Now using julia with Claude to look at further aspects of the data, particularly in view of other commenters' observations:
First, thanks to SarahSrinivasan for the key observation that the data is organized into tournaments and non-tournament encounters. The tournaments skew the overall data to higher winrate gladiators, so restricting to the first round is essential for debiasing this (todo: check what is up with non-tournament fights).
Also, thanks to abstractapplic and Lorxus for pointing out that their are some persistent high level gladiators. It seems to me all the level 7 gladiators are persistent (up to the two item changes remarked on by abstractapplic and Lorxus). I'm assuming for now level 6 and below likely aren't persistent (other than in the same tournament).
(btw there are a couple fights where the +4 gauntlets holder is on both sides. I'm assuming this is likely a bug in the dataset generation rather than an indication that there are two of them (e.g. didn't check that both sides, drawn randomly from some pool, were not equal)).

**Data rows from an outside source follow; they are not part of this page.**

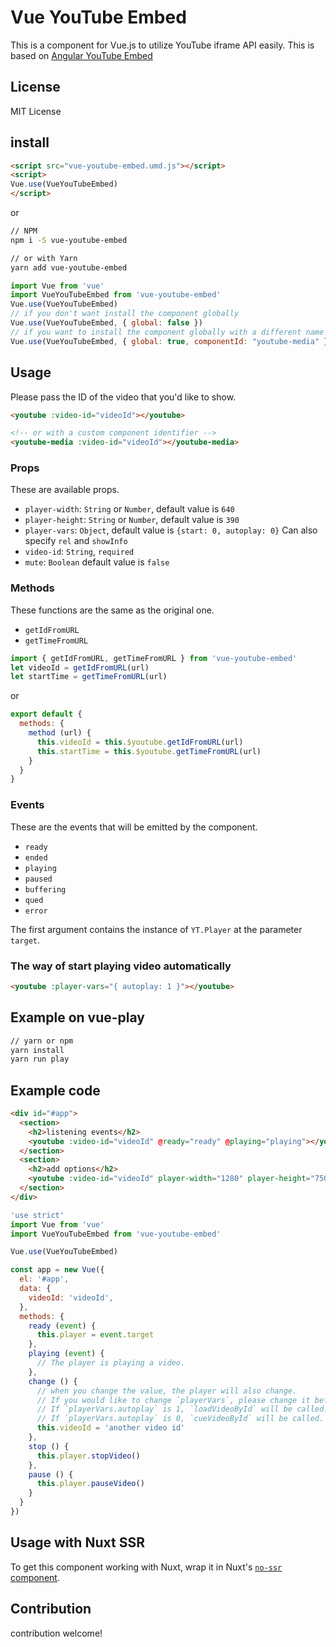 # Vue YouTube Embed

This is a component for Vue.js to utilize YouTube iframe API easily.
This is based on [Angular YouTube Embed](http://brandly.github.io/angular-youtube-embed/)

## License

MIT License

## install

```html
<script src="vue-youtube-embed.umd.js"></script>
<script>
Vue.use(VueYouTubeEmbed)
</script>
```

or

```bash
// NPM
npm i -S vue-youtube-embed

// or with Yarn
yarn add vue-youtube-embed
```

```js
import Vue from 'vue'
import VueYouTubeEmbed from 'vue-youtube-embed'
Vue.use(VueYouTubeEmbed)
// if you don't want install the component globally
Vue.use(VueYouTubeEmbed, { global: false })
// if you want to install the component globally with a different name
Vue.use(VueYouTubeEmbed, { global: true, componentId: "youtube-media" })
```

## Usage

Please pass the ID of the video that you'd like to show.

```html
<youtube :video-id="videoId"></youtube>

<!-- or with a custom component identifier -->
<youtube-media :video-id="videoId"></youtube-media>
```

### Props

These are available props.

* `player-width`: `String` or `Number`, default value is `640`
* `player-height`: `String` or `Number`, default value is `390`
* `player-vars`: `Object`, default value is `{start: 0, autoplay: 0}` Can also specify `rel` and `showInfo`
* `video-id`: `String`, `required`
* `mute`: `Boolean` default value is `false`

### Methods

These functions are the same as the original one.

* `getIdFromURL`
* `getTimeFromURL`

```js
import { getIdFromURL, getTimeFromURL } from 'vue-youtube-embed'
let videoId = getIdFromURL(url)
let startTime = getTimeFromURL(url)
```

or

```js
export default {
  methods: {
    method (url) {
      this.videoId = this.$youtube.getIdFromURL(url)
      this.startTime = this.$youtube.getTimeFromURL(url)
    }
  }
}
```

### Events

These are the events that will be emitted by the component.

* `ready`
* `ended`
* `playing`
* `paused`
* `buffering`
* `qued`
* `error`

The first argument contains the instance of `YT.Player` at the parameter `target`.

### The way of start playing video automatically

```html
<youtube :player-vars="{ autoplay: 1 }"></youtube>
```

## Example on vue-play

```bash
// yarn or npm
yarn install
yarn run play
```

## Example code

```html
<div id="#app">
  <section>
    <h2>listening events</h2>
    <youtube :video-id="videoId" @ready="ready" @playing="playing"></youtube>
  </section>
  <section>
    <h2>add options</h2>
    <youtube :video-id="videoId" player-width="1280" player-height="750" :player-vars="{autoplay: 1}"></youtube>
  </section>
</div>
```

```js
'use strict'
import Vue from 'vue'
import VueYouTubeEmbed from 'vue-youtube-embed'

Vue.use(VueYouTubeEmbed)

const app = new Vue({
  el: '#app',
  data: {
    videoId: 'videoId',
  },
  methods: {
    ready (event) {
      this.player = event.target
    },
    playing (event) {
      // The player is playing a video.
    },
    change () {
      // when you change the value, the player will also change.
      // If you would like to change `playerVars`, please change it before you change `videoId`.
      // If `playerVars.autoplay` is 1, `loadVideoById` will be called.
      // If `playerVars.autoplay` is 0, `cueVideoById` will be called.
      this.videoId = 'another video id'
    },
    stop () {
      this.player.stopVideo()
    },
    pause () {
      this.player.pauseVideo()
    }
  }
})
```

## Usage with Nuxt SSR

To get this component working with Nuxt, wrap it in Nuxt's [`no-ssr` component](https://nuxtjs.org/api/components-no-ssr/).

## Contribution

contribution welcome!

For gladiators of levels 1 to 6, the boots and gauntlets in tournament first rounds seem to be independently and randomly assigned as follows:
+1 and +2 gauntlets are equally likely at 10/34 chance each;
+3 gauntlets have probability (4 + level)/34
+0 (no) gauntlets have probability (10 - level)/34
and same, independently, for boots.
I didn't notice obvious deviations for particular races and classes (only did a few checks).

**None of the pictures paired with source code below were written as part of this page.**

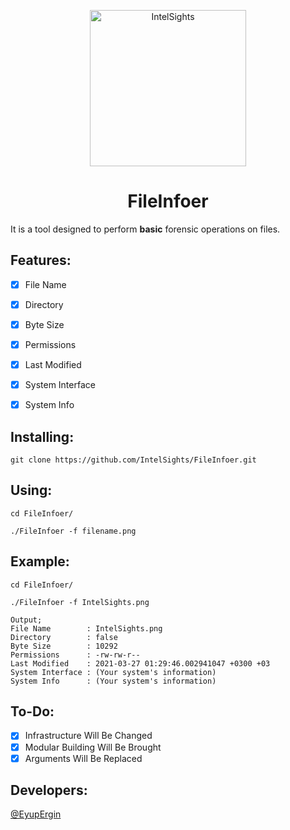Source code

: <p align="center">
  <img src="https://github.com/IntelSights/About/blob/main/img/IntelSights.png?raw=true" alt="IntelSights" width="250" />
</p>

<h1 align="center">FileInfoer</h1>

It is a tool designed to perform **basic** forensic operations on files.

<h2 align="left">Features:</h2>

- [x] File Name
- [x] Directory
- [x] Byte Size 
- [x] Permissions
- [x] Last Modified
- [x] System Interface
- [x] System Info


<h2 align="left">Installing:</h2>

```
git clone https://github.com/IntelSights/FileInfoer.git
```

<h2 align="left">Using:</h2>

```
cd FileInfoer/

./FileInfoer -f filename.png
```

<h2 align="left">Example:</h2>

```
cd FileInfoer/

./FileInfoer -f IntelSights.png

Output;
File Name        : IntelSights.png
Directory        : false
Byte Size        : 10292
Permissions      : -rw-rw-r--
Last Modified    : 2021-03-27 01:29:46.002941047 +0300 +03
System Interface : (Your system's information)
System Info      : (Your system's information)
```


<h2 align="left">To-Do:</h2>

- [x] Infrastructure Will Be Changed
- [x] Modular Building Will Be Brought
- [x] Arguments Will Be Replaced

<h2 align="left">Developers:</h2>

[@EyupErgin](https://github.com/eyupergin)


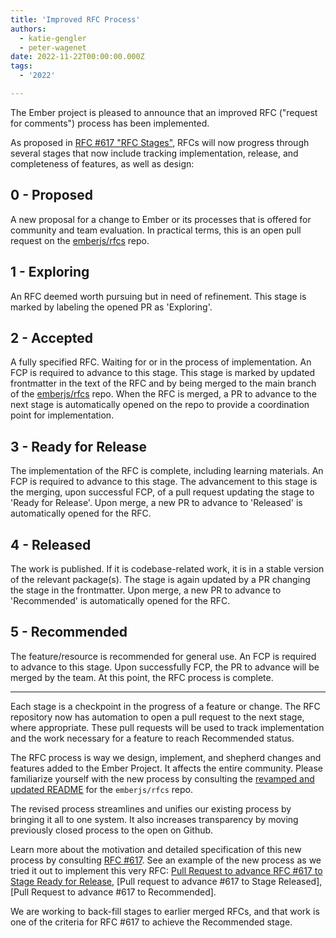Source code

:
 ```yaml
---
title: 'Improved RFC Process'
authors:
  - katie-gengler
  - peter-wagenet
date: 2022-11-22T00:00:00.000Z
tags:
  - '2022'

---
```


The Ember project is pleased to announce that an improved RFC ("request for comments") process has been implemented.

As proposed in [RFC #617 "RFC Stages"](https://rfcs.emberjs.com/id/0617-rfc-stages/), RFCs will now progress through several stages that now include tracking implementation, release, and completeness of features, as well as design:

## 0 - Proposed

A new proposal for a change to Ember or its processes that is offered for community and team evaluation. In practical terms, this is an open pull request on the [emberjs/rfcs](https://github.com/emberjs/rfcs) repo.

## 1 - Exploring

An RFC deemed worth pursuing but in need of refinement. This stage is marked by labeling the opened PR as 'Exploring'.

## 2 - Accepted

A fully specified RFC. Waiting for or in the process of implementation. An FCP is required to advance to this stage. This stage is marked by updated frontmatter in the text of the RFC and by being merged to the main branch of the [emberjs/rfcs](https://github.com/emberjs/rfcs) repo. When the RFC is merged, a PR to advance to the next stage is automatically opened on the repo to provide a coordination point for implementation.

## 3 - Ready for Release

The implementation of the RFC is complete, including learning materials. An FCP is required to advance to this stage. The advancement to this stage is the merging, upon successful FCP, of a pull request updating the stage to 'Ready for Release'. Upon merge, a new PR to advance to 'Released' is automatically opened for the RFC.

## 4 - Released

The work is published. If it is codebase-related work, it is in a stable version of the relevant package(s). The stage is again updated by a PR changing the stage in the frontmatter. Upon merge, a new PR to advance to 'Recommended' is automatically opened for the RFC.

## 5 - Recommended

The feature/resource is recommended for general use. An FCP is required to advance to this stage. Upon successfully FCP, the PR to advance will be merged by the team. At this point, the RFC process is complete.

---

Each stage is a checkpoint in the progress of a feature or change. The RFC repository now has automation to open a pull request to the next stage, where appropriate. These pull requests will be used to track implementation and the work necessary for a feature to reach Recommended status.

The RFC process is way we design, implement, and shepherd changes and features added to the Ember Project. It affects the entire community. Please familiarize yourself with the new process by consulting the [revamped and updated README](https://github.com/emberjs/rfcs/#ember-rfcs) for the `emberjs/rfcs` repo.

The revised process streamlines and unifies our existing process by bringing it all to one system. It also increases transparency by moving previously closed process to the open on Github.

Learn more about the motivation and detailed specification of this new process by consulting [RFC #617](https://rfcs.emberjs.com/id/0617-rfc-stages/). See an example of the new process as we tried it out to implement this very RFC: [Pull Request to advance RFC #617 to Stage Ready for Release](https://github.com/emberjs/rfcs/pull/836), [Pull request to advance #617 to Stage Released], [Pull Request to advance #617 to Recommended].

We are working to back-fill stages to earlier merged RFCs, and that work is one of the criteria for RFC #617 to achieve the Recommended stage.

I don't have a simple formula for level distribution yet. It is clearly much more favouring lower levels in tournament first rounds as compared with non-tournament fights, and level 1 gladiators don't show up at all in non-tournament fights. Will edit to add more as I find more.
edit: boots/gauntlets distribution seems to be about the same for each level in the non-tournament distribution as in the tournament first rounds. This suggests that the level distribution differences in non-tournament rounds is not due to win/winrate selection (which the complete absence of level 1's outside of tournaments already suggested).

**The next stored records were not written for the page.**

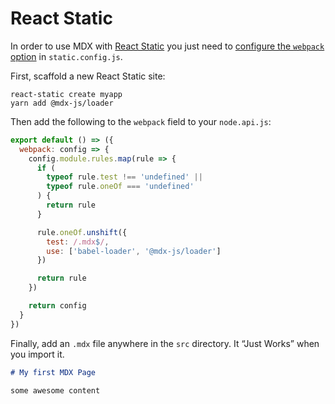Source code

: # React Static

In order to use MDX with [React Static][react-static] you just need to [configure the `webpack` option](https://react-static.js.org/docs/config/#webpack) in `static.config.js`.

First, scaffold a new React Static site:

```shell
react-static create myapp
yarn add @mdx-js/loader
```

Then add the following to the `webpack` field to your `node.api.js`:

```javascript
export default () => ({
  webpack: config => {
    config.module.rules.map(rule => {
      if (
        typeof rule.test !== 'undefined' ||
        typeof rule.oneOf === 'undefined'
      ) {
        return rule
      }

      rule.oneOf.unshift({
        test: /.mdx$/,
        use: ['babel-loader', '@mdx-js/loader']
      })

      return rule
    })

    return config
  }
})
```

Finally, add an `.mdx` file anywhere in the `src` directory.
It “Just Works” when you import it.

```markdown
# My first MDX Page

some awesome content
```

[react-static]: http://react-static.js.org
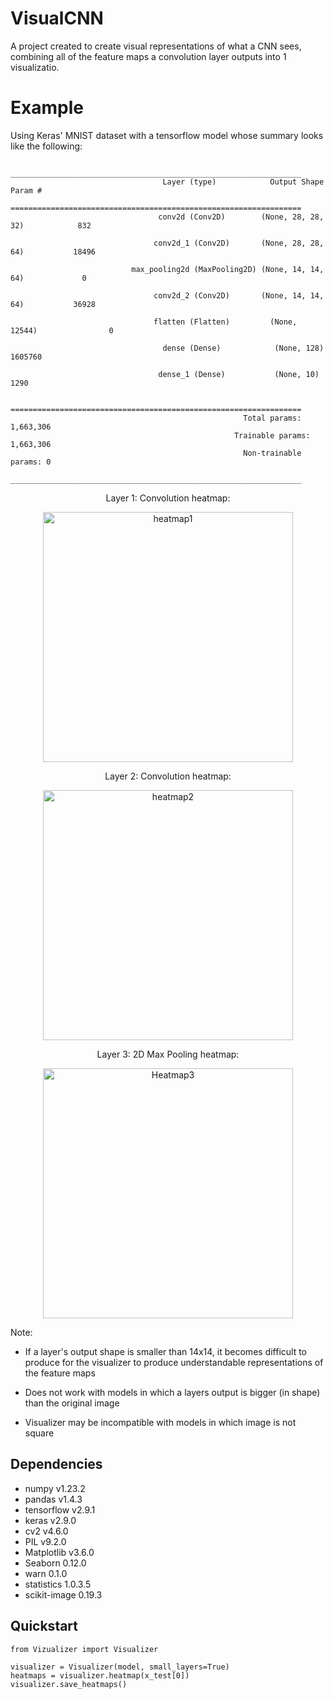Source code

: # VisualCNN

A project created to create visual representations of what a CNN sees, combining all of the feature maps a convolution layer outputs into 1 visualizatio.

# Example

Using Keras' MNIST dataset with a tensorflow model whose summary looks like the following:
 
```Model: "sequential"
                              _________________________________________________________________
                                  Layer (type)            Output Shape              Param #
                              =================================================================
                                 conv2d (Conv2D)        (None, 28, 28, 32)            832

                                conv2d_1 (Conv2D)       (None, 28, 28, 64)           18496
                                
                           max_pooling2d (MaxPooling2D) (None, 14, 14, 64)             0
 
                                conv2d_2 (Conv2D)       (None, 14, 14, 64)           36928

                                flatten (Flatten)         (None, 12544)                0

                                  dense (Dense)            (None, 128)              1605760

                                 dense_1 (Dense)           (None, 10)                 1290

                              =================================================================
                                                    Total params: 1,663,306
                                                  Trainable params: 1,663,306
                                                    Non-trainable params: 0
                              _________________________________________________________________
 ```

<p align="center">
Layer 1: Convolution heatmap:
</p>

<p align="center">
 <a href="https://ibb.co/LJ5czHw"><img src="https://i.ibb.co/fnvyYLR/heatmap1.png" alt="heatmap1" border="0" width="400"></a>
</p>


<p align="center">
Layer 2: Convolution heatmap:
</p>

<p align="center">
<a href="https://ibb.co/V2C9D7H"><img src="https://i.ibb.co/3BFdWDf/heatmap2.png" alt="heatmap2" border="0" width="400"></a>
</p>

<p align="center">
Layer 3: 2D Max Pooling heatmap:
</p>

<p align="center">
<a href="https://ibb.co/nBpf68L"><img src="https://i.ibb.co/2SJPWYk/Heatmap3.png" alt="Heatmap3" border="0" width="400"></a>
</p>


Note:
 - If a layer's output shape is smaller than 14x14, it becomes difficult to produce for the visualizer to produce understandable representations of the feature maps
 - Does not work with models in which a layers output is bigger (in shape) than the original image
 
 - Visualizer may be incompatible with models in which image is not square

## Dependencies
- numpy v1.23.2
- pandas v1.4.3
- tensorflow v2.9.1
- keras v2.9.0
- cv2 v4.6.0
- PIL v9.2.0
- Matplotlib v3.6.0
- Seaborn 0.12.0
- warn 0.1.0
- statistics 1.0.3.5
- scikit-image 0.19.3

## Quickstart

```
from Vizualizer import Visualizer

visualizer = Visualizer(model, small_layers=True)
heatmaps = visualizer.heatmap(x_test[0])
visualizer.save_heatmaps()
```









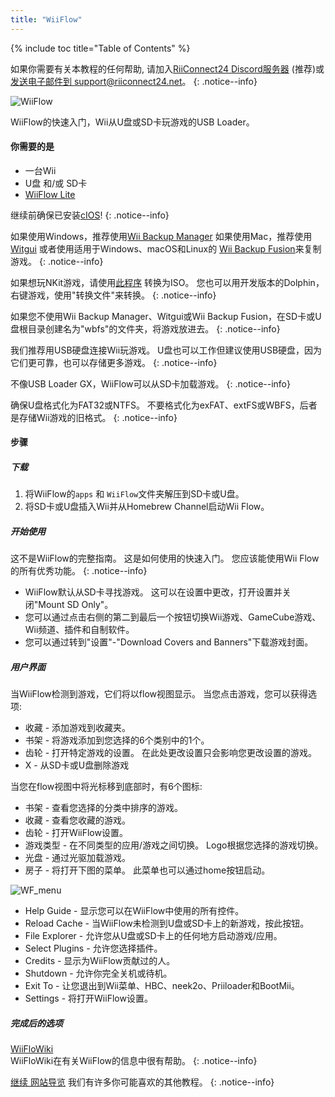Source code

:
 ```yaml
---
title: "WiiFlow"
---
```


{% include toc title="Table of Contents" %}

如果你需要有关本教程的任何帮助, 请加入[RiiConnect24 Discord服务器](https://discord.gg/rc24) (推荐)或 [发送电子邮件到 support@riiconnect24.net](mailto:support@riiconnect24.net)。
{: .notice--info}

![WiiFlow](/images/wiiflowlogo.png)

WiiFlow的快速入门，Wii从U盘或SD卡玩游戏的USB Loader。

#### 你需要的是

* 一台Wii
* U盘 和/或 SD卡
* [WiiFlow Lite](https://hbb1.oscwii.org/hbb/wiiflow/wiiflow.zip)

继续前确保已安装[cIOS](/cios)!
{: .notice--info}

如果使用Windows，推荐使用[Wii Backup Manager](/wiibackupmanager) 如果使用Mac，推荐使用[Witgui](https://desairem.com/wordpress/category/witgui-download/) 或者使用适用于Windows、macOS和Linux的 [Wii Backup Fusion](https://github.com/larsenv/Wii-Backup-Fusion)来复制游戏。
{: .notice--info}

如果想玩NKit游戏，请使用[此程序](https://gbatemp.net/download/nkit.36157/) 转换为ISO。 您也可以用开发版本的Dolphin，右键游戏，使用"转换文件"来转换。
{: .notice--info}

如果您不使用Wii Backup Manager、Witgui或Wii Backup Fusion，在SD卡或U盘根目录创建名为"wbfs"的文件夹，将游戏放进去。
{: .notice--info}

我们推荐用USB硬盘连接Wii玩游戏。 U盘也可以工作但建议使用USB硬盘，因为它们更可靠，也可以存储更多游戏。
{: .notice--info}

不像USB Loader GX，WiiFlow可以从SD卡加载游戏。
{: .notice--info}

确保U盘格式化为FAT32或NTFS。 不要格式化为exFAT、extFS或WBFS，后者是存储Wii游戏的旧格式。
{: .notice--info}

#### 步骤

##### 下载

1. 将WiiFlow的`apps` 和 `WiiFlow`文件夹解压到SD卡或U盘。
2. 将SD卡或U盘插入Wii并从Homebrew Channel启动Wii Flow。

##### 开始使用

这不是WiiFlow的完整指南。 这是如何使用的快速入门。 您应该能使用Wii Flow的所有优秀功能。
{: .notice--info}

* WiiFlow默认从SD卡寻找游戏。 这可以在设置中更改，打开设置并关闭"Mount SD Only"。
* 您可以通过点击右侧的第二到最后一个按钮切换Wii游戏、GameCube游戏、Wii频道、插件和自制软件。
* 您可以通过转到"设置"-"Download Covers and Banners"下载游戏封面。

##### 用户界面

当WiiFlow检测到游戏，它们将以flow视图显示。 当您点击游戏，您可以获得选项:

* 收藏 - 添加游戏到收藏夹。
* 书架 - 将游戏添加到您选择的6个类别中的1个。
* 齿轮 - 打开特定游戏的设置。 在此处更改设置只会影响您更改设置的游戏。
* X - 从SD卡或U盘删除游戏

当您在flow视图中将光标移到底部时，有6个图标:

* 书架 - 查看您选择的分类中排序的游戏。
* 收藏 - 查看您收藏的游戏。
* 齿轮 - 打开WiiFlow设置。
* 游戏类型 - 在不同类型的应用/游戏之间切换。 Logo根据您选择的游戏切换。
* 光盘 - 通过光驱加载游戏。
* 房子 - 将打开下图的菜单。 此菜单也可以通过home按钮启动。

![WF_menu](images/WFmenu.png)

* Help Guide - 显示您可以在WiiFlow中使用的所有控件。
* Reload Cache - 当WiiFlow未检测到U盘或SD卡上的新游戏，按此按钮。
* File Explorer - 允许您从U盘或SD卡上的任何地方启动游戏/应用。
* Select Plugins - 允许您选择插件。
* Credits - 显示为WiiFlow贡献过的人。
* Shutdown - 允许你完全关机或待机。
* Exit To - 让您退出到Wii菜单、HBC、neek2o、Priiloader和BootMii。
* Settings - 将打开WiiFlow设置。

##### 完成后的选项

[WiiFloWiki](https://sites.google.com/site/WiiFlowiki4/)<br> WiiFloWiki在有关WiiFlow的信息中很有帮助。
{: .notice--info}

[继续 网站导览](site-navigation) 我们有许多你可能喜欢的其他教程。
{: .notice--info}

edit2: race/class distribution for levels 1-6 seems equal in first round data (same probabilities of each, independent). Same in non-tournament data. I haven't checked for particular levels within that range. edit3: there seems to be more level 1 fencers than other level 1 classes by an amount that is technically statistically significant if Claude's test is correct, though still probably random I assume.
I haven't yet gotten into any stats or modeling, just some data exploration, but there's some things I haven't seen mentioned elsewhere yet:
Zeroth: the rows are definitely in order! First: the arena holds regular single-elimination tournaments with 64 participants (63 total rounds) and these form contiguous blocks in the dataset with a handful of (unrelated?) bonus rounds in between. Second: Maybe the level 7 Dwarf Monk stole (won?) those +4 boots by winning a tournament (the Elf Ninja's last use was during a final round vs that monk!) and then we acquired the boots from that monk? They appear to have upgraded their boots once before from +1 to +3 when defeating a Dwarf Ninja, though that was during a bonus round, not a tournament.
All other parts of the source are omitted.